Task objective
Every line below between the one holding "- [x] 💳 Financial services" and the one holding "of hearings officer.", inclusive, should be copied exactly, and no other line.

Source texts of formatted documents
------------------------------------
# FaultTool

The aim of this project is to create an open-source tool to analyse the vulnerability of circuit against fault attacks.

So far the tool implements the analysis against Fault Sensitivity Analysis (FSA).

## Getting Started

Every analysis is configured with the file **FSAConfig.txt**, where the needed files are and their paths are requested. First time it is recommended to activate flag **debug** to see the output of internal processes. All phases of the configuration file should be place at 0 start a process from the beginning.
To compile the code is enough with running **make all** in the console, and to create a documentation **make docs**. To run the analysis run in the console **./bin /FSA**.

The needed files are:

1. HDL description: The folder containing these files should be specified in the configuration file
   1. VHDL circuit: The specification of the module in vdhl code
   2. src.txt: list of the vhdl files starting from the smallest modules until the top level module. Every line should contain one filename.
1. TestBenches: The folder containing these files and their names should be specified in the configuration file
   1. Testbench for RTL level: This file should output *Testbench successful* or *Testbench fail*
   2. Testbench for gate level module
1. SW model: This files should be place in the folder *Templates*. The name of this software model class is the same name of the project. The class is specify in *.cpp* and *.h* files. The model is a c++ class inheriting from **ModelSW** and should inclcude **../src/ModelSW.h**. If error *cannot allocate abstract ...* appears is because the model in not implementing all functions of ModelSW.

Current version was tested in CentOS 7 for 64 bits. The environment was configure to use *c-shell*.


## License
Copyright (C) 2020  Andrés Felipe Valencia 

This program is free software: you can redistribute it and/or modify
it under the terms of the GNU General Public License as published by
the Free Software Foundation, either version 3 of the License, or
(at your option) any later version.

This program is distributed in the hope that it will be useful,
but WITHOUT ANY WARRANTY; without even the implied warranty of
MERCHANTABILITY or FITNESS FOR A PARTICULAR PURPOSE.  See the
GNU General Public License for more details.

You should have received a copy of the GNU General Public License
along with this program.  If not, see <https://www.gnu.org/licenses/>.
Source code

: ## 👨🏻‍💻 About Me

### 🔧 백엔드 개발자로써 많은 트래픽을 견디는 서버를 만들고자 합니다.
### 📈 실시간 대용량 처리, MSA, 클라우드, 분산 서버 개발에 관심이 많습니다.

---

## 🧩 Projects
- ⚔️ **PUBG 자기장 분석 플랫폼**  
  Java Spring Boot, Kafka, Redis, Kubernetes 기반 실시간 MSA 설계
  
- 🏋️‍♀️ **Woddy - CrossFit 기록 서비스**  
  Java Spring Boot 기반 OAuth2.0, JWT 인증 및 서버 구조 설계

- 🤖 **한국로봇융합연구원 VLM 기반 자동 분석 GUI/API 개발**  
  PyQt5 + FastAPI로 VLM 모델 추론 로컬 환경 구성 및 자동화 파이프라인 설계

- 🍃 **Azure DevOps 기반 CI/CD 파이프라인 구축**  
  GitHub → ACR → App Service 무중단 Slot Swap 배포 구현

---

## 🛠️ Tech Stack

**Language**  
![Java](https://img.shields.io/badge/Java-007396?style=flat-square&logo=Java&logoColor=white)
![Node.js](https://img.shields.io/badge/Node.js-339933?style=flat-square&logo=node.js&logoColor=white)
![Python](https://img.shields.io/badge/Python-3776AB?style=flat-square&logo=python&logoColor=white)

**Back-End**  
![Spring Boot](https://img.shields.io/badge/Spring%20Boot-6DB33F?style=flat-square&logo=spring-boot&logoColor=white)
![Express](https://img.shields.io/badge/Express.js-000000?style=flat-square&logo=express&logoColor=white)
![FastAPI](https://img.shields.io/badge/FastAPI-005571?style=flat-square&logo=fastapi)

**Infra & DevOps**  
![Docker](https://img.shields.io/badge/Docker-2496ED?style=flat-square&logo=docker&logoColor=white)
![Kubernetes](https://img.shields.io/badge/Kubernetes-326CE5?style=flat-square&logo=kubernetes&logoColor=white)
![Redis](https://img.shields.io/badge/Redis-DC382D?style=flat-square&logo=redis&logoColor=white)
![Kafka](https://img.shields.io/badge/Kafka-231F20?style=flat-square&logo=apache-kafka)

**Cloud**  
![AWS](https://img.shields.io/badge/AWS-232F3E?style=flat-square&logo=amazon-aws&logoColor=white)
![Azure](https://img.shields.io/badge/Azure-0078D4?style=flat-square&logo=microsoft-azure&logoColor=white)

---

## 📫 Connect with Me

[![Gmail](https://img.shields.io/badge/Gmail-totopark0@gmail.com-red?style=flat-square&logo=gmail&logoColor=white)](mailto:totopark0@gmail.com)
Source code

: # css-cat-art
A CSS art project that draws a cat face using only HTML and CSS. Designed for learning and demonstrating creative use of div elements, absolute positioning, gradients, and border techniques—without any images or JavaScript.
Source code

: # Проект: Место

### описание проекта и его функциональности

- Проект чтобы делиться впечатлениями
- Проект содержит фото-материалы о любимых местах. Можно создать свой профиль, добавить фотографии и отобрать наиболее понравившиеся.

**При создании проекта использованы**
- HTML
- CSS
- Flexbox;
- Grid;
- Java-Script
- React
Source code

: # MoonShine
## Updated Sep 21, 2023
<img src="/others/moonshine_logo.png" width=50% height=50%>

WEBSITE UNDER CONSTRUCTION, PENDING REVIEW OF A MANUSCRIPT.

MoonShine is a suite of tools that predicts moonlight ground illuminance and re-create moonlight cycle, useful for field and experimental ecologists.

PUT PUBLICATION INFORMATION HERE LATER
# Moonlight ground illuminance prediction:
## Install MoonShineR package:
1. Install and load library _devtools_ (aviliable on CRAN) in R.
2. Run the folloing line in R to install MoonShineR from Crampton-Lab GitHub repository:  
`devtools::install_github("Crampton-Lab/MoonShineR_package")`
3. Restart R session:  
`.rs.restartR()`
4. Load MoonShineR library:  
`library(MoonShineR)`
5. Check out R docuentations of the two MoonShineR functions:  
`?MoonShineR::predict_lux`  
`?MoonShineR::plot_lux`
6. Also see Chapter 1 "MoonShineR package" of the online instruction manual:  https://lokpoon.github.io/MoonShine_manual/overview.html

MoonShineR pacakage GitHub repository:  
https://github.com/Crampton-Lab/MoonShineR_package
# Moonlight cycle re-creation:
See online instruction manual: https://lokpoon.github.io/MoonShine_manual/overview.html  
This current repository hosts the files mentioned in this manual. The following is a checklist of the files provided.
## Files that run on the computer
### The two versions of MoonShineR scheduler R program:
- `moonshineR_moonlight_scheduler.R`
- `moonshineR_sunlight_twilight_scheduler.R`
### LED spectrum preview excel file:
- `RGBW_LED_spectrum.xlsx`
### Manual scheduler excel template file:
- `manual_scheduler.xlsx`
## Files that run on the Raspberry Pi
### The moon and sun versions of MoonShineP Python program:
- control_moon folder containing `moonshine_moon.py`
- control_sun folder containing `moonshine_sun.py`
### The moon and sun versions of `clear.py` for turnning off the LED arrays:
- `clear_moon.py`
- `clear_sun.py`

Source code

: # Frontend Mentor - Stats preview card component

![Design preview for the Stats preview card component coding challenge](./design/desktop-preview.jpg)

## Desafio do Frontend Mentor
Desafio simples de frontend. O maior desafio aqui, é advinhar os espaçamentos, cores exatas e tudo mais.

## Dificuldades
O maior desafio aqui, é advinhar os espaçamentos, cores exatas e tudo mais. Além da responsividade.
------------------------------------
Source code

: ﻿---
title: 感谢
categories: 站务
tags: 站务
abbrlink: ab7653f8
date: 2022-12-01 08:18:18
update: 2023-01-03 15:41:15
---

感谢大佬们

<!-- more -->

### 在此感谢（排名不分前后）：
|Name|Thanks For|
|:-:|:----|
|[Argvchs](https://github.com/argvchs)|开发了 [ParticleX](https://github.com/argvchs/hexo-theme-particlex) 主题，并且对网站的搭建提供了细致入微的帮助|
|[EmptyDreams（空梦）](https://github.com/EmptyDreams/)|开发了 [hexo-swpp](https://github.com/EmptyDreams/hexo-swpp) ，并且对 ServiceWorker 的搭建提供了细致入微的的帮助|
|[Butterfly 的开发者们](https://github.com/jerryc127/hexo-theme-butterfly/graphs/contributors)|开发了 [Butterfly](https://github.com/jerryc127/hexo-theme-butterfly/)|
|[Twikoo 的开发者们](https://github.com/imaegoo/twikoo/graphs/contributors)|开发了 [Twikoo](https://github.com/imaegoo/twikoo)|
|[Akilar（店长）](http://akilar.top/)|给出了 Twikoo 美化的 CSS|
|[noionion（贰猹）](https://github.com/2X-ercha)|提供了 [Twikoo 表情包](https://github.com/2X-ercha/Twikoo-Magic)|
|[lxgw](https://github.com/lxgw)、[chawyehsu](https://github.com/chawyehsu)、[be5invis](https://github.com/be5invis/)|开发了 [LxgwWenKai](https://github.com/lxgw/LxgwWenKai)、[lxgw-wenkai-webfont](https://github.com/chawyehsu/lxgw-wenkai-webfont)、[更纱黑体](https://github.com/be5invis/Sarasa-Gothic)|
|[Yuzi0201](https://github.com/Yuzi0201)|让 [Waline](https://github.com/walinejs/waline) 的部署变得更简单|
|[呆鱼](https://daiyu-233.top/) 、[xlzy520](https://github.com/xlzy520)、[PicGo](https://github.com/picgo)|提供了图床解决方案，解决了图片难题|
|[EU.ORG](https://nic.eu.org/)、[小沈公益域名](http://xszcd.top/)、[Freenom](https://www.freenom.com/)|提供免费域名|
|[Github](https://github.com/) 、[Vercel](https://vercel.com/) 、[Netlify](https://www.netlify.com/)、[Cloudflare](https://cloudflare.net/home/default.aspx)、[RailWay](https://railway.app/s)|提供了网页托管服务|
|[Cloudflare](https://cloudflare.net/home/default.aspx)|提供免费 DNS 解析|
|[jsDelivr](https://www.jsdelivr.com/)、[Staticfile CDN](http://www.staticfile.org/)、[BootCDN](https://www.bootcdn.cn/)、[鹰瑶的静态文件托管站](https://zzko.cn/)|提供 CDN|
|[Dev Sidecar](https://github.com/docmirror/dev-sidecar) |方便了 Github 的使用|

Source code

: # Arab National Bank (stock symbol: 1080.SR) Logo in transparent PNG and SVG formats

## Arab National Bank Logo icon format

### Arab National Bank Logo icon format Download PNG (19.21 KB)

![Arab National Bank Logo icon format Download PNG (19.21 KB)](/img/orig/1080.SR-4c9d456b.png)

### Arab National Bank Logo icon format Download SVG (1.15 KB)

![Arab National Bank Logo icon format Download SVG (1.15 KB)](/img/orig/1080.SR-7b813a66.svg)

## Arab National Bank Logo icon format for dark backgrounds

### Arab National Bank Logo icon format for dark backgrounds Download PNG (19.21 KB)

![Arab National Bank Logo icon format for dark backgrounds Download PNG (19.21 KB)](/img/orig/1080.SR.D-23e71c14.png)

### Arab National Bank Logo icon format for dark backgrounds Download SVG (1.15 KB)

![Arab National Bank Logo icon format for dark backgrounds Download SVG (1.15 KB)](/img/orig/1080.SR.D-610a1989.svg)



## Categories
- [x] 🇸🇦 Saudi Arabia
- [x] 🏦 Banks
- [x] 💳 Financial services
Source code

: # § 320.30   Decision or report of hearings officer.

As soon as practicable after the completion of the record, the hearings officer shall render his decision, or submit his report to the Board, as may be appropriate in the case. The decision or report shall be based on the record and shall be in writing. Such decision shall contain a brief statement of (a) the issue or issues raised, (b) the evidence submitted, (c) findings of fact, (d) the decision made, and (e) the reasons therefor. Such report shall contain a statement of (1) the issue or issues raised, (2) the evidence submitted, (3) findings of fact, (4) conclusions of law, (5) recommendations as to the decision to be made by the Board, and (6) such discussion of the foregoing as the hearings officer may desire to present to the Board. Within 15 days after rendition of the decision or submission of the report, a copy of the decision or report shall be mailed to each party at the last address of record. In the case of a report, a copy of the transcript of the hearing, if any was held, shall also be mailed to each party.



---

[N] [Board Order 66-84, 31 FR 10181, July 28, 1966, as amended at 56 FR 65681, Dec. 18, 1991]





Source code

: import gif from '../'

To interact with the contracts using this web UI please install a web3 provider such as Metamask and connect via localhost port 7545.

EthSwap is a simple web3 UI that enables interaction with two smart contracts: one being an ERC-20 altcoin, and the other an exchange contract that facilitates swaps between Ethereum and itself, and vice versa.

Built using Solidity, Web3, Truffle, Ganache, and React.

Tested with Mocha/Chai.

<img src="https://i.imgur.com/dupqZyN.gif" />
------------------------------------
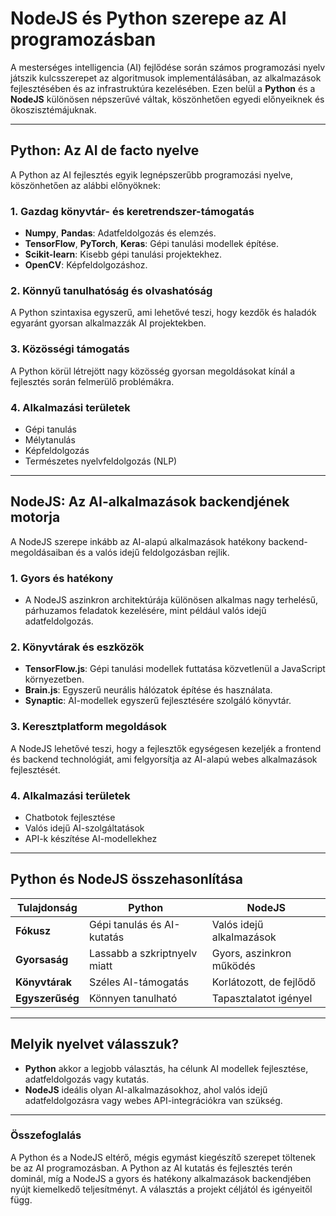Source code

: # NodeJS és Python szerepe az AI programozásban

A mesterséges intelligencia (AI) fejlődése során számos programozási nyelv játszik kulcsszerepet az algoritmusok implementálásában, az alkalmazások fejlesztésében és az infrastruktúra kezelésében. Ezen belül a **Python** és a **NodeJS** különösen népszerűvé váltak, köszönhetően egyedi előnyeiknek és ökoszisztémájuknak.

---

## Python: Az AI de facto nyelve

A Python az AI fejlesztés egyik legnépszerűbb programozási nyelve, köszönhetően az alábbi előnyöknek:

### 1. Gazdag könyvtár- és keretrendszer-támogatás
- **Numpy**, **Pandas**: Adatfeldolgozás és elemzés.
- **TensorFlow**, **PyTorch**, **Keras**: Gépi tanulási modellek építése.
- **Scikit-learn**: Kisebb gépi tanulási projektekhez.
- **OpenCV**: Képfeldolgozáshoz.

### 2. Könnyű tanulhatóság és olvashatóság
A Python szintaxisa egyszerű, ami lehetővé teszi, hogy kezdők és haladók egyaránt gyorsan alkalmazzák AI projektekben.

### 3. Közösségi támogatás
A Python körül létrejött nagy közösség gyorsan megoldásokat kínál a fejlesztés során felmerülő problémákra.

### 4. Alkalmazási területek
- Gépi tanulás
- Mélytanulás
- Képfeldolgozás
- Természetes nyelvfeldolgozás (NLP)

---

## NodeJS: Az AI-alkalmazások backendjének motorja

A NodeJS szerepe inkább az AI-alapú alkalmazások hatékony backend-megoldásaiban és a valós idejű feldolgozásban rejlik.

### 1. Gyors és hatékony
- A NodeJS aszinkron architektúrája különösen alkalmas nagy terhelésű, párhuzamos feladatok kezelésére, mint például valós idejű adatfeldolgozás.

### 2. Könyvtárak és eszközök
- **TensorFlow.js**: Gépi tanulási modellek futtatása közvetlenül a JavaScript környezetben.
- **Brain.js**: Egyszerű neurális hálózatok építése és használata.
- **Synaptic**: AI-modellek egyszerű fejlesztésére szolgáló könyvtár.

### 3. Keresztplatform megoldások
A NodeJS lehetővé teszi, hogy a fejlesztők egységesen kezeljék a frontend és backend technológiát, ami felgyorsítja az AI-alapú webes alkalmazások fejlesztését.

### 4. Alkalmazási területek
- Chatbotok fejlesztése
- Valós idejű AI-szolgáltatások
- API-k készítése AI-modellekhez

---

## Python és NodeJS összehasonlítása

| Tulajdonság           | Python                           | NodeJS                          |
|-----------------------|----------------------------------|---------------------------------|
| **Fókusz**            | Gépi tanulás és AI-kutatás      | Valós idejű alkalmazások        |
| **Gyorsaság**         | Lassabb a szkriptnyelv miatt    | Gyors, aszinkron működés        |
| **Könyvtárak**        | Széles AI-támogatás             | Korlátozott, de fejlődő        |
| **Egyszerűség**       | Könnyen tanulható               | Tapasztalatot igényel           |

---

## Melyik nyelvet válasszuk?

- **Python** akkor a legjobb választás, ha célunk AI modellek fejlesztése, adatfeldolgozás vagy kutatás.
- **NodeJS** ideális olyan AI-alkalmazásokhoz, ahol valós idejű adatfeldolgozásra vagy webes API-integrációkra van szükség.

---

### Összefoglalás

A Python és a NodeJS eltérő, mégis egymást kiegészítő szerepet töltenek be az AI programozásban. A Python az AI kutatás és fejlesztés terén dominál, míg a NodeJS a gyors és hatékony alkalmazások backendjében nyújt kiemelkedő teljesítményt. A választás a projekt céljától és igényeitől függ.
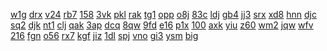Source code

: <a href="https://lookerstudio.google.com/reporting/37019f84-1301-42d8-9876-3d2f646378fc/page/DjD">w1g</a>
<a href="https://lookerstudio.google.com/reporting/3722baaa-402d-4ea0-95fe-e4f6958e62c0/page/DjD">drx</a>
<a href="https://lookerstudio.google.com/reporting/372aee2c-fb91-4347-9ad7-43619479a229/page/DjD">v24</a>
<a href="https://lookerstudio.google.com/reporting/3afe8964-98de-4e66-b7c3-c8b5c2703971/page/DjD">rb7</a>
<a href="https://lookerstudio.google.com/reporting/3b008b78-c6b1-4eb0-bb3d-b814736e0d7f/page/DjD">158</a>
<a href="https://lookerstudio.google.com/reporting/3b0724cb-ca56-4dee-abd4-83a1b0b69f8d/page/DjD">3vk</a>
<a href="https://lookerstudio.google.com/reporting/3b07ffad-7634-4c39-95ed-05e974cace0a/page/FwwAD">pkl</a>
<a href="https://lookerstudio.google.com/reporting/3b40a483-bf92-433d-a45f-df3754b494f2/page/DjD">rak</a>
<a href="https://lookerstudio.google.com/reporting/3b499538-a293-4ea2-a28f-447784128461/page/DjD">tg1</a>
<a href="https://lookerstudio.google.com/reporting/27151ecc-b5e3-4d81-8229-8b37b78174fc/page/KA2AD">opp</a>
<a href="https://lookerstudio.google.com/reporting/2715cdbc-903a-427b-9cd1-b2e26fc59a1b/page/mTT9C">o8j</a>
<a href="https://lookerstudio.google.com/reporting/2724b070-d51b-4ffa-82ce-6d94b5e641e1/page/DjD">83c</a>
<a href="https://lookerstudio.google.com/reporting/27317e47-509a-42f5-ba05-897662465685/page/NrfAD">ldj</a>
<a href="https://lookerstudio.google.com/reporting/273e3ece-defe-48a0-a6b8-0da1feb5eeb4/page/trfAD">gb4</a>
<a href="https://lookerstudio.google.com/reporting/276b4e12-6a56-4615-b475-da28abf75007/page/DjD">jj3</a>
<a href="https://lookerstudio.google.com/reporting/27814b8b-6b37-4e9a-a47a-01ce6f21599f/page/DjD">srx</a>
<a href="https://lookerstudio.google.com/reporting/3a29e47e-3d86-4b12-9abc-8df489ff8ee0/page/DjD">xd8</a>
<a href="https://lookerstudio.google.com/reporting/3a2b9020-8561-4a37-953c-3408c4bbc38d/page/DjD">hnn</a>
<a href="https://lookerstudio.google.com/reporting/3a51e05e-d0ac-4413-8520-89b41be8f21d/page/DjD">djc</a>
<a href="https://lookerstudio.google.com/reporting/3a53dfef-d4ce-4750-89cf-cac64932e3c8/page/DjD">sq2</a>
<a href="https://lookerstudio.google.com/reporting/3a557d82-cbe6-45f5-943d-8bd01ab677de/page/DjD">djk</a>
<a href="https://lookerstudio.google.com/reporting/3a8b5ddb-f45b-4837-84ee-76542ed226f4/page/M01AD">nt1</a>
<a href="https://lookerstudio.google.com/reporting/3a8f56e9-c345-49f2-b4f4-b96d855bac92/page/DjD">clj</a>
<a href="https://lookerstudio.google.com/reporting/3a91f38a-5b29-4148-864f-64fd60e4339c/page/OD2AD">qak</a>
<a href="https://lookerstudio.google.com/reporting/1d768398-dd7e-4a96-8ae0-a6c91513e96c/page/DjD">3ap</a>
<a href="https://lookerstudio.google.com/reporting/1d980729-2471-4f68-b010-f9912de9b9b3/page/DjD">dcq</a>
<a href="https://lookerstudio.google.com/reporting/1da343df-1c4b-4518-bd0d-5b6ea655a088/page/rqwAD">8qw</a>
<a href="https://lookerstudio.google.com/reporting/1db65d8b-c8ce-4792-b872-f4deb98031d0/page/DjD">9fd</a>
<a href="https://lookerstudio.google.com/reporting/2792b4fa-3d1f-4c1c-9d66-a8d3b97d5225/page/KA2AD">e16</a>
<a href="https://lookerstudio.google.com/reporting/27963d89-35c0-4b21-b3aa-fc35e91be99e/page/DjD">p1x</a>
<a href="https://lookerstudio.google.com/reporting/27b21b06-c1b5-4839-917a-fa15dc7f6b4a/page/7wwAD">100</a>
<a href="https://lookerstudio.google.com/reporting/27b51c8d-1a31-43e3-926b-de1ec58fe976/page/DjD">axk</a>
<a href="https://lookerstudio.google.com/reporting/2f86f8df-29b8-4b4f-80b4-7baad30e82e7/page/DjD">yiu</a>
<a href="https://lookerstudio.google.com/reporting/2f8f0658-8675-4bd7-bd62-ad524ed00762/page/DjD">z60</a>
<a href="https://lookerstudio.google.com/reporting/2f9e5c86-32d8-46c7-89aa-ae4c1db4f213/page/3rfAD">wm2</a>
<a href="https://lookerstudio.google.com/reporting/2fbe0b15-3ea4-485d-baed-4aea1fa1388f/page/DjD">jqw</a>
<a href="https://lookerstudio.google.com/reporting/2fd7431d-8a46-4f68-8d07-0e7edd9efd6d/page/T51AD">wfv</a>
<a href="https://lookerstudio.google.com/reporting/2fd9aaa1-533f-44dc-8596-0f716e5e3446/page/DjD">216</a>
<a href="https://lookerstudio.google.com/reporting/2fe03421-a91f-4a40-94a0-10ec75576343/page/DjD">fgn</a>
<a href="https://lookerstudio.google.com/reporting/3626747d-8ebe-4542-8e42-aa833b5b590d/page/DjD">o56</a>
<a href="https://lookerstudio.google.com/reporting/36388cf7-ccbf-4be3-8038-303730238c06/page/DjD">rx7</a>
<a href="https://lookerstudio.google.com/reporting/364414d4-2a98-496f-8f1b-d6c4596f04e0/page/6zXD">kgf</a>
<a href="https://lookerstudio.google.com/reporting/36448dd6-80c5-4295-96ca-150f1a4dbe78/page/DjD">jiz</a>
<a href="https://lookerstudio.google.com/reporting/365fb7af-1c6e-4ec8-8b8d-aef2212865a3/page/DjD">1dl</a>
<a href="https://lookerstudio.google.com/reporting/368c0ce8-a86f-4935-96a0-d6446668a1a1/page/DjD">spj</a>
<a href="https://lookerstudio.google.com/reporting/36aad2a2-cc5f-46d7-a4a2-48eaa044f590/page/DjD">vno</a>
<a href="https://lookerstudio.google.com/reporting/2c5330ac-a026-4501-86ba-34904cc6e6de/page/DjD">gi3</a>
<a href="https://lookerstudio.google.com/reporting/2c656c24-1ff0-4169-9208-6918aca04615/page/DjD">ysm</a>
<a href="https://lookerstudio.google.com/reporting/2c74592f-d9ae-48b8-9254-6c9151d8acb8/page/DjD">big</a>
------------------------------------
Written solution
- [x] 💳 Financial services
Source code

: # § 320.30   Decision or report of hearings officer.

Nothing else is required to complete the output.